In 2001, she completed her professional internship at Mega, collaborating in the coverage of the parliamentary elections held that year.

After graduating, she became a newsreader for Página Uno on UCV Televisión during January and February 2002, replacing journalist Andrea Canala-Echevarría. Months later, she joined La Red, where she was in charge of the closing edition of the newscast Telediario, a role she held until the end of 2002.

In 2003, she returned to Mega as a reporter for programs such as Hola Andrea, Morandé con compañía, Mekano, Siempre contigo, and Mucho gusto, among others. During the tour of the 2003 Teletón, she was crowned “Queen of the Tour”.

Her time at Mega lasted until 2005, when she moved to Canal 13 to become a permanent panelist on the program Tarde libre, where she hosted a health segment titled “From Head to Toe”, which ended in December 2005.

After a hiatus from television beginning in 2006, when she assumed office as a councillor, she returned in 2010 as anchor of the main newscast of UCV Televisión Noticias, remaining until 2012, when she took over the afternoon edition. Later that year, she left television to dedicate herself to her candidacy for mayor of Olmué.

== Political career ==
Santelices was a member of the Independent Democratic Union (UDI), a party she joined in 1995, motivated by her positive assessment of the former military dictatorship. In 2016, she stated in La Tercera that “one must recognize all the good that the military government did”.

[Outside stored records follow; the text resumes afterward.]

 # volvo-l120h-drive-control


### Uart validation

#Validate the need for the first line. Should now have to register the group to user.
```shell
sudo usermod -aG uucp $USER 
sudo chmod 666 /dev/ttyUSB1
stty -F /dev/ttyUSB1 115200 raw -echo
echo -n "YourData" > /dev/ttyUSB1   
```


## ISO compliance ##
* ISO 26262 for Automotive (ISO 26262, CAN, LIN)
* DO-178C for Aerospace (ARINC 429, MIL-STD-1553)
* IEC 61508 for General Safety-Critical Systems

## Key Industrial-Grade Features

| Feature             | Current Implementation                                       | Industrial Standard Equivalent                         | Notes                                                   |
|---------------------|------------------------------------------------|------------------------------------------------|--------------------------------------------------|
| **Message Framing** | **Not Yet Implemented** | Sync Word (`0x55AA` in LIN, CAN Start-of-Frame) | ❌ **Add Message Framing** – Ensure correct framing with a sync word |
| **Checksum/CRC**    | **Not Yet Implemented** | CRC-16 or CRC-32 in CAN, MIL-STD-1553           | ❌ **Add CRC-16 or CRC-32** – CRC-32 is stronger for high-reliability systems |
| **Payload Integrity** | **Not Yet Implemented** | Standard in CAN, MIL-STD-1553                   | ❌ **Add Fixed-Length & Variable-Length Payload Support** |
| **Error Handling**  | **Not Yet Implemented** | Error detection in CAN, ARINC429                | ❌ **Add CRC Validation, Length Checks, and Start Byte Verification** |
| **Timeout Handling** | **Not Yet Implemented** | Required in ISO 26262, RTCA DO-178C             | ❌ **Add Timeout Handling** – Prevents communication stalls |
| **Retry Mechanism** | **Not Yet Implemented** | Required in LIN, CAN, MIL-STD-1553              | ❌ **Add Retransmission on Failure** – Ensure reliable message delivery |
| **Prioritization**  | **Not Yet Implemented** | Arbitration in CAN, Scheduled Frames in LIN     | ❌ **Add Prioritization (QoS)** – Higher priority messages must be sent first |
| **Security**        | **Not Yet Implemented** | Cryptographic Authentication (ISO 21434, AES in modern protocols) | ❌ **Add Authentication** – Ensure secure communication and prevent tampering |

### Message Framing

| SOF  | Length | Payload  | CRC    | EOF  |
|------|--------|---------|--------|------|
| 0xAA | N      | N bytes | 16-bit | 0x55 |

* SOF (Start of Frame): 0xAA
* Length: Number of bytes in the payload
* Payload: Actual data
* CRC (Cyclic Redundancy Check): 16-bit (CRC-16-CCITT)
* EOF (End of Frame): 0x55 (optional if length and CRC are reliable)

In 2020, during a television program, she questioned the use of the term dictatorship, stating that “when people on the right, including those who participated in the military government and the Armed Forces, now speak of dictatorship, that already seems excessive to me (...) is there any dictatorship in the world that handed over power through a democratic process, which was the Yes and No?, is there any other dictatorship in the world that handed over power peacefully, through a plebiscite?”.

Within the UDI, she served as vice president and treasurer.

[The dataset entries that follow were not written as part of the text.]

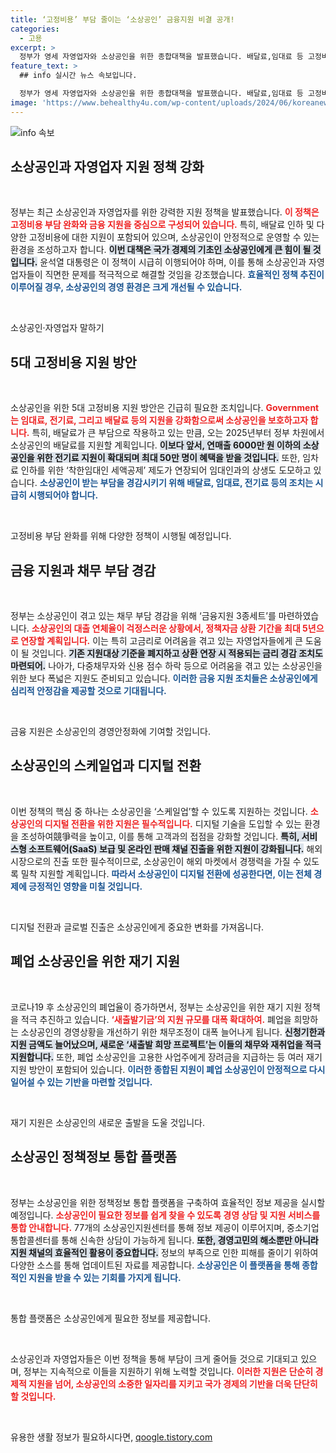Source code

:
 ```yaml
---
title: ‘고정비용’ 부담 줄이는 ‘소상공인’ 금융지원 비결 공개!
categories:
  - 고용
excerpt: >
  정부가 영세 자영업자와 소상공인을 위한 종합대책을 발표했습니다. 배달료,임대료 등 고정비용 부담을 줄이고, 최대 5년간 정책자금 상환 연장 혜택을 제공! 과감한 지원으로 재창업과 취업을 도와줍니다. 궁금하다면 클릭!
feature_text: >
  ## info 실시간 뉴스 속보입니다.

  정부가 영세 자영업자와 소상공인을 위한 종합대책을 발표했습니다. 배달료,임대료 등 고정비용 부담을 줄이고, 최대 5년간 정책자금 상환 연장 혜택을 제공! 과감한 지원으로 재창업과 취업을 도와줍니다. 궁금하다면 클릭!
image: 'https://www.behealthy4u.com/wp-content/uploads/2024/06/koreanews.jpg'
---
```


<p><img src="https://www.behealthy4u.com/wp-content/uploads/2024/06/koreanews.jpg" alt="info 속보" /></p>

<h2 data-ke-size="size26">소상공인과 자영업자 지원 정책 강화</h2>

<p data-ke-size="size16">&nbsp;</p>

<p>정부는 최근 소상공인과 자영업자를 위한 강력한 지원 정책을 발표했습니다. <b><span style="color: #ee2323;">이 정책은 고정비용 부담 완화와 금융 지원을 중심으로 구성되어 있습니다.</span></b> 특히, 배달료 인하 및 다양한 고정비용에 대한 지원이 포함되어 있으며, 소상공인이 안정적으로 운영할 수 있는 환경을 조성하고자 합니다. <b><span style="background-color: #21538527;">이번 대책은 국가 경제의 기초인 소상공인에게 큰 힘이 될 것입니다.</span></b> 윤석열 대통령은 이 정책이 시급히 이행되어야 하며, 이를 통해 소상공인과 자영업자들이 직면한 문제를 적극적으로 해결할 것임을 강조했습니다. <b><span style="color: #1a5490;">효율적인 정책 추진이 이루어질 경우, 소상공인의 경영 환경은 크게 개선될 수 있습니다.</span></b></p>

<p data-ke-size="size16">&nbsp;</p>

<p>소상공인·자영업자 말하기</p>

<h2 data-ke-size="size26">5대 고정비용 지원 방안</h2>

<p data-ke-size="size16">&nbsp;</p>

<p>소상공인을 위한 5대 고정비용 지원 방안은 긴급히 필요한 조치입니다. <b><span style="color: #ee2323;">Government는 임대료, 전기료, 그리고 배달료 등의 지원을 강화함으로써 소상공인을 보호하고자 합니다.</span></b> 특히, 배달료가 큰 부담으로 작용하고 있는 만큼, 오는 2025년부터 정부 차원에서 소상공인의 배달료를 지원할 계획입니다. <b><span style="background-color: #21538527;">이보다 앞서, 연매출 6000만 원 이하의 소상공인을 위한 전기료 지원이 확대되며 최대 50만 명이 혜택을 받을 것입니다.</span></b> 또한, 임차료 인하를 위한 ‘착한임대인 세액공제’ 제도가 연장되어 임대인과의 상생도 도모하고 있습니다. <b><span style="color: #1a5490;">소상공인이 받는 부담을 경감시키기 위해 배달료, 임대료, 전기료 등의 조치는 시급히 시행되어야 합니다.</span></b></p>

<p data-ke-size="size16">&nbsp;</p>

<p>고정비용 부담 완화를 위해 다양한 정책이 시행될 예정입니다.</p>

<h2 data-ke-size="size26">금융 지원과 채무 부담 경감</h2>

<p data-ke-size="size16">&nbsp;</p>

<p>정부는 소상공인이 겪고 있는 채무 부담 경감을 위해 ‘금융지원 3종세트’를 마련하였습니다. <b><span style="color: #ee2323;">소상공인의 대출 연체율이 걱정스러운 상황에서, 정책자금 상환 기간을 최대 5년으로 연장할 계획입니다.</span></b> 이는 특히 고금리로 어려움을 겪고 있는 자영업자들에게 큰 도움이 될 것입니다. <b><span style="background-color: #21538527;">기존 지원대상 기준을 폐지하고 상환 연장 시 적용되는 금리 경감 조치도 마련되어.</span></b> 나아가, 다중채무자와 신용 점수 하락 등으로 어려움을 겪고 있는 소상공인을 위한 보다 폭넓은 지원도 준비되고 있습니다. <b><span style="color: #1a5490;">이러한 금융 지원 조치들은 소상공인에게 심리적 안정감을 제공할 것으로 기대됩니다.</span></b></p>

<p data-ke-size="size16">&nbsp;</p>

<p>금융 지원은 소상공인의 경영안정화에 기여할 것입니다.</p>

<h2 data-ke-size="size26">소상공인의 스케일업과 디지털 전환</h2>

<p data-ke-size="size16">&nbsp;</p>

<p>이번 정책의 핵심 중 하나는 소상공인을 ‘스케일업’할 수 있도록 지원하는 것입니다. <b><span style="color: #ee2323;">소상공인의 디지털 전환을 위한 지원은 필수적입니다.</span></b> 디지털 기술을 도입할 수 있는 환경을 조성하여競爭력을 높이고, 이를 통해 고객과의 접점을 강화할 것입니다. <b><span style="background-color: #21538527;">특히, 서비스형 소프트웨어(SaaS) 보급 및 온라인 판매 채널 진출을 위한 지원이 강화됩니다.</span></b> 해외 시장으로의 진출 또한 필수적이므로, 소상공인이 해외 마켓에서 경쟁력을 가질 수 있도록 밀착 지원할 계획입니다. <b><span style="color: #1a5490;">따라서 소상공인이 디지털 전환에 성공한다면, 이는 전체 경제에 긍정적인 영향을 미칠 것입니다.</span></b></p>

<p data-ke-size="size16">&nbsp;</p>

<p>디지털 전환과 글로벌 진출은 소상공인에게 중요한 변화를 가져옵니다.</p>

<h2 data-ke-size="size26">폐업 소상공인을 위한 재기 지원</h2>

<p data-ke-size="size16">&nbsp;</p>

<p>코로나19 후 소상공인의 폐업율이 증가하면서, 정부는 소상공인을 위한 재기 지원 정책을 적극 추진하고 있습니다. <b><span style="color: #ee2323;">‘새출발기금’의 지원 규모를 대폭 확대하여.</span></b> 폐업을 희망하는 소상공인의 경영상황을 개선하기 위한 채무조정이 대폭 늘어나게 됩니다. <b><span style="background-color: #21538527;">신청기한과 지원 금액도 늘어났으며, 새로운 ‘새출발 희망 프로젝트’는 이들의 채무와 재취업을 적극 지원합니다.</span></b> 또한, 폐업 소상공인을 고용한 사업주에게 장려금을 지급하는 등 여러 재기 지원 방안이 포함되어 있습니다. <b><span style="color: #1a5490;"> 이러한 종합된 지원이 폐업 소상공인이 안정적으로 다시 일어설 수 있는 기반을 마련할 것입니다.</span></b></p>

<p data-ke-size="size16">&nbsp;</p>

<p>재기 지원은 소상공인의 새로운 출발을 도울 것입니다.</p>

<h2 data-ke-size="size26">소상공인 정책정보 통합 플랫폼</h2>

<p data-ke-size="size16">&nbsp;</p>

<p>정부는 소상공인을 위한 정책정보 통합 플랫폼을 구축하여 효율적인 정보 제공을 실시할 예정입니다. <b><span style="color: #ee2323;">소상공인이 필요한 정보를 쉽게 찾을 수 있도록 경영 상담 및 지원 서비스를 통합 안내합니다.</span></b> 77개의 소상공인지원센터를 통해 정보 제공이 이루어지며, 중소기업통합콜센터를 통해 신속한 상담이 가능하게 됩니다. <b><span style="background-color: #21538527;">또한, 경영고민의 해소뿐만 아니라 지원 채널의 효율적인 활용이 중요합니다.</span></b> 정보의 부족으로 인한 피해를 줄이기 위하여 다양한 소스를 통해 업데이트된 자료를 제공합니다. <b><span style="color: #1a5490;">소상공인은 이 플랫폼을 통해 종합적인 지원을 받을 수 있는 기회를 가지게 됩니다.</span></b></p>

<p data-ke-size="size16">&nbsp;</p>

<p>통합 플랫폼은 소상공인에게 필요한 정보를 제공합니다.</p>

<p data-ke-size="size16">&nbsp;</p>

<p>소상공인과 자영업자들은 이번 정책을 통해 부담이 크게 줄어들 것으로 기대되고 있으며, 정부는 지속적으로 이들을 지원하기 위해 노력할 것입니다. <b><span style="color: #ee2323;">이러한 지원은 단순히 경제적 지원을 넘어, 소상공인의 소중한 일자리를 지키고 국가 경제의 기반을 더욱 단단히 할 것입니다.</span></b> </p>

<p data-ke-size="size16">&nbsp;</p>
유용한 생활 정보가 필요하시다면, <a href="https://qoogle.tistory.com" rel="dofollow">qoogle.tistory.com</a>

In the 2008 municipal elections, she ran as a councillor for Olmué, obtaining the highest vote share in the commune with 8.69%, and served until 6 December 2012, when the term ended. In the 2012 municipal elections, she was elected mayor of the same commune and was re-elected in the 2016 municipal elections. In that role, she was elected vice president of the Chilean Association of Municipalities (AChM) in March 2019.

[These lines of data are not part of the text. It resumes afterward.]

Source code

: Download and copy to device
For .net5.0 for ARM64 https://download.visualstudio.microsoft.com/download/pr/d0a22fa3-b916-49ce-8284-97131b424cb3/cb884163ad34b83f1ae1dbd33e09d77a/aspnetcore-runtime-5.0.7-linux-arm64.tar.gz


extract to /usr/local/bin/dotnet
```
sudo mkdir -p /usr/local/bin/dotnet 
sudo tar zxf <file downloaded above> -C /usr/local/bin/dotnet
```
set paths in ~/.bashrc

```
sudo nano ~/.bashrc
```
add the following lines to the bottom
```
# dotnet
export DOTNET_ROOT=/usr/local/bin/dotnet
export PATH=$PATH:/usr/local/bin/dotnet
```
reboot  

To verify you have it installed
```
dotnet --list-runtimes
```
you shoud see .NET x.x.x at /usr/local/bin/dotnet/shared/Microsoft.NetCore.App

On 13 October 2019, she resigned from her position as mayor to run for the office of regional governor in the then incoming election, with the resignation taking effect on 24 October. Nevertheless, on 5 May 2020, President Sebastián Piñera appointed her Minister of Women and Gender Equality, a post that had been vacant since 13 March following the resignation of Isabel Plá. She assumed office the following day.

Her appointment generated controversy within the opposition and civil society due to past statements in favor of the military dictatorship and others against migrants.

Additionally, complaints were filed against her alleging that she concealed a case of sexual harassment—during her tenure as mayor of Olmué—against a primary school teacher by the principal of a local school, as well as for mistreatment of female municipal workers and unlawful dismissals.

As minister, she was also criticized for a controversial advertising campaign that, according to critics, “relativized gender-based violence and favored the aggressor”.

She later appointed Jorge Ruz, former director of the newspaper La Cuarta and organizer of the so-called “piscinazo” of the Queen of the Viña del Mar International Song Festival, an activity considered sexist, as head of the Studies Division of the Ministry of Women and Gender Equality.

On 9 June 2020, after only 34 days in office, she submitted her resignation from the ministry, amid a wave of criticism summarized by the phrase “We have no minister”, which circulated in official media and social networks.

In August 2021, she joined the presidential campaign of José Antonio Kast as a spokesperson for the November 2021 election, rejecting offers from the UDI and National Renewal to run as a candidate for the Chamber of Deputies of Chile in the parliamentary elections.